PGWiP - The national seminar for postgraduate classicists

School of Advanced Study University of London

Institute of Classical Studies

Postgraduate Work-in-Progress Seminar

The Third Space: The Demise of the Roman Republic

Ahamed Mohammed (KCL)

This paper aims to argue that the idea of a Third Space as the vital factor accounting for the demise of the Roman Republic. It aims to critique misunderstandings of the Roman Republic. It will integrate social and scientific theories to illuminate an old problem.

The notion of a Third Space is meshes several social and ancient historical theories into one, accounting the fall of the republic. It explains the subjective experience of the individual as well as the objective political developments of the late Republic.

In essence, the Reason for Rome’s greatness was also the cause of its decline. Its obsession with the mos maiorum and a peculiar personal morality inculcated a societal blind spot to structural forces causing the Republic’s demise. This led them to address the symptoms of the crisis, not its roots.

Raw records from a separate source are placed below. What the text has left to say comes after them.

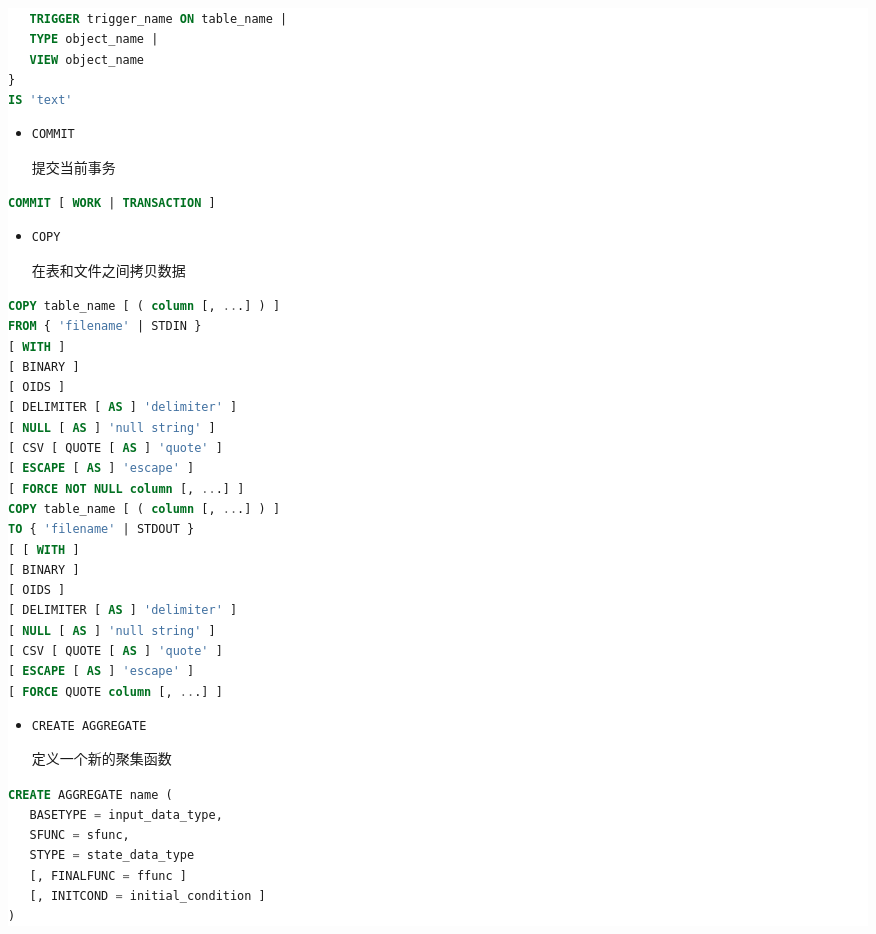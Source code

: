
 ```sql
   TRIGGER trigger_name ON table_name |
   TYPE object_name |
   VIEW object_name
} 
IS 'text'
```

- `COMMIT`

  提交当前事务

```sql
COMMIT [ WORK | TRANSACTION ]
```

- `COPY`

  在表和文件之间拷贝数据

```sql
COPY table_name [ ( column [, ...] ) ]
FROM { 'filename' | STDIN }
[ WITH ]
[ BINARY ]
[ OIDS ]
[ DELIMITER [ AS ] 'delimiter' ]
[ NULL [ AS ] 'null string' ]
[ CSV [ QUOTE [ AS ] 'quote' ]
[ ESCAPE [ AS ] 'escape' ]
[ FORCE NOT NULL column [, ...] ]
COPY table_name [ ( column [, ...] ) ]
TO { 'filename' | STDOUT }
[ [ WITH ]
[ BINARY ]
[ OIDS ]
[ DELIMITER [ AS ] 'delimiter' ]
[ NULL [ AS ] 'null string' ]
[ CSV [ QUOTE [ AS ] 'quote' ]
[ ESCAPE [ AS ] 'escape' ]
[ FORCE QUOTE column [, ...] ]
```

- `CREATE AGGREGATE`

  定义一个新的聚集函数

```sql
CREATE AGGREGATE name (
   BASETYPE = input_data_type,
   SFUNC = sfunc,
   STYPE = state_data_type
   [, FINALFUNC = ffunc ]
   [, INITCOND = initial_condition ]
)
```
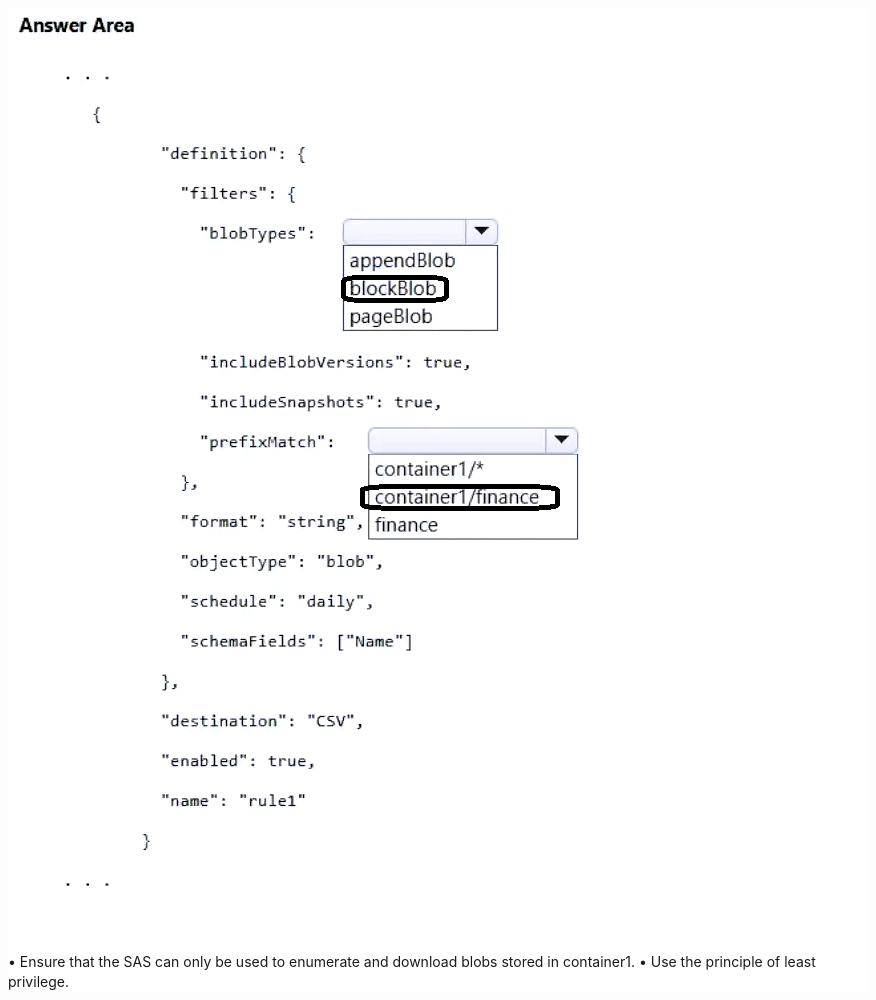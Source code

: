 ![alt text](image-444.png)  

## 

• Ensure that the SAS can only be used to enumerate and download blobs stored in container1.
• Use the principle of least privilege.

This paper argues that this was due to a unique construction of time, a perpetual present or what I call the Third Space. The past and present seemed to seamlessly merge into one split tense. So while objectives conditions changed and subjective expectations adapted to it, because of the Third Space the Romans were unable to address the chronic structural problems, rather only entrench the old order and further exclude an alternative.

There are two issues which will be dealt with: the ‘collective mentality’ of the Roman people and their ‘consensus’. These two issues were synthesized into the Third Space: such knowledge has a prescriptive side, comprising attitudes to and expectations of; it is also related to ‘real life’, providing a set of references for an individual to ‘improvise’ and deal with everyday problems.

The measures to address social change in the Republic had a paradoxical effect. It rendered the tension between the objective conditions and the Third Space more acute, but paradoxically it served only to strengthen the Third Space and thus further preclude a successful resolution to the crisis. The crisis was not about the Republic but the price of it; the Republic was not the subject, but the object of controversy.